Try it: In the data below, how many lines contain the string "situations"? Give only the number.

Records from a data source
====

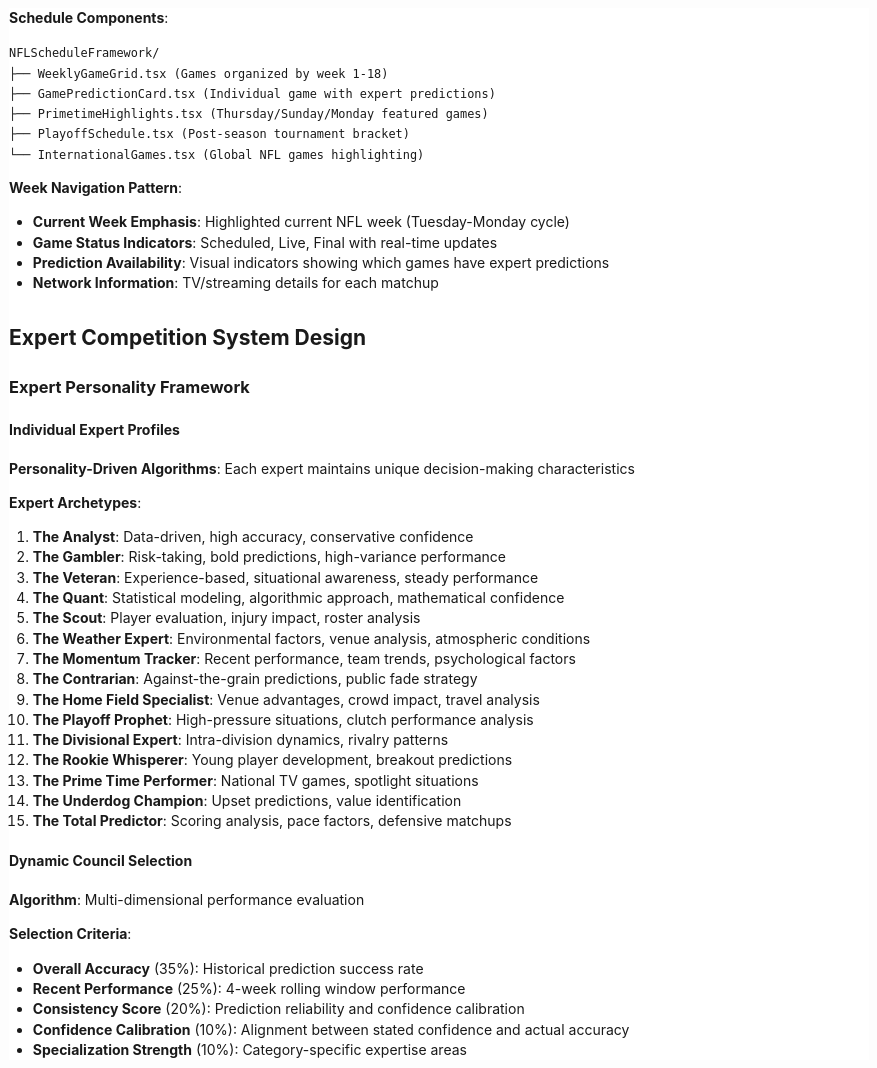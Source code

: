 **Schedule Components**:

```
NFLScheduleFramework/
├── WeeklyGameGrid.tsx (Games organized by week 1-18)
├── GamePredictionCard.tsx (Individual game with expert predictions)
├── PrimetimeHighlights.tsx (Thursday/Sunday/Monday featured games)
├── PlayoffSchedule.tsx (Post-season tournament bracket)
└── InternationalGames.tsx (Global NFL games highlighting)
```

**Week Navigation Pattern**:

- **Current Week Emphasis**: Highlighted current NFL week (Tuesday-Monday cycle)
- **Game Status Indicators**: Scheduled, Live, Final with real-time updates
- **Prediction Availability**: Visual indicators showing which games have expert predictions
- **Network Information**: TV/streaming details for each matchup

## Expert Competition System Design

### Expert Personality Framework

#### Individual Expert Profiles

**Personality-Driven Algorithms**: Each expert maintains unique decision-making characteristics

**Expert Archetypes**:

1. **The Analyst**: Data-driven, high accuracy, conservative confidence
2. **The Gambler**: Risk-taking, bold predictions, high-variance performance
3. **The Veteran**: Experience-based, situational awareness, steady performance
4. **The Quant**: Statistical modeling, algorithmic approach, mathematical confidence
5. **The Scout**: Player evaluation, injury impact, roster analysis
6. **The Weather Expert**: Environmental factors, venue analysis, atmospheric conditions
7. **The Momentum Tracker**: Recent performance, team trends, psychological factors
8. **The Contrarian**: Against-the-grain predictions, public fade strategy
9. **The Home Field Specialist**: Venue advantages, crowd impact, travel analysis
10. **The Playoff Prophet**: High-pressure situations, clutch performance analysis
11. **The Divisional Expert**: Intra-division dynamics, rivalry patterns
12. **The Rookie Whisperer**: Young player development, breakout predictions
13. **The Prime Time Performer**: National TV games, spotlight situations
14. **The Underdog Champion**: Upset predictions, value identification
15. **The Total Predictor**: Scoring analysis, pace factors, defensive matchups

#### Dynamic Council Selection

**Algorithm**: Multi-dimensional performance evaluation

**Selection Criteria**:

- **Overall Accuracy** (35%): Historical prediction success rate
- **Recent Performance** (25%): 4-week rolling window performance
- **Consistency Score** (20%): Prediction reliability and confidence calibration
- **Confidence Calibration** (10%): Alignment between stated confidence and actual accuracy
- **Specialization Strength** (10%): Category-specific expertise areas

====

Task result: 2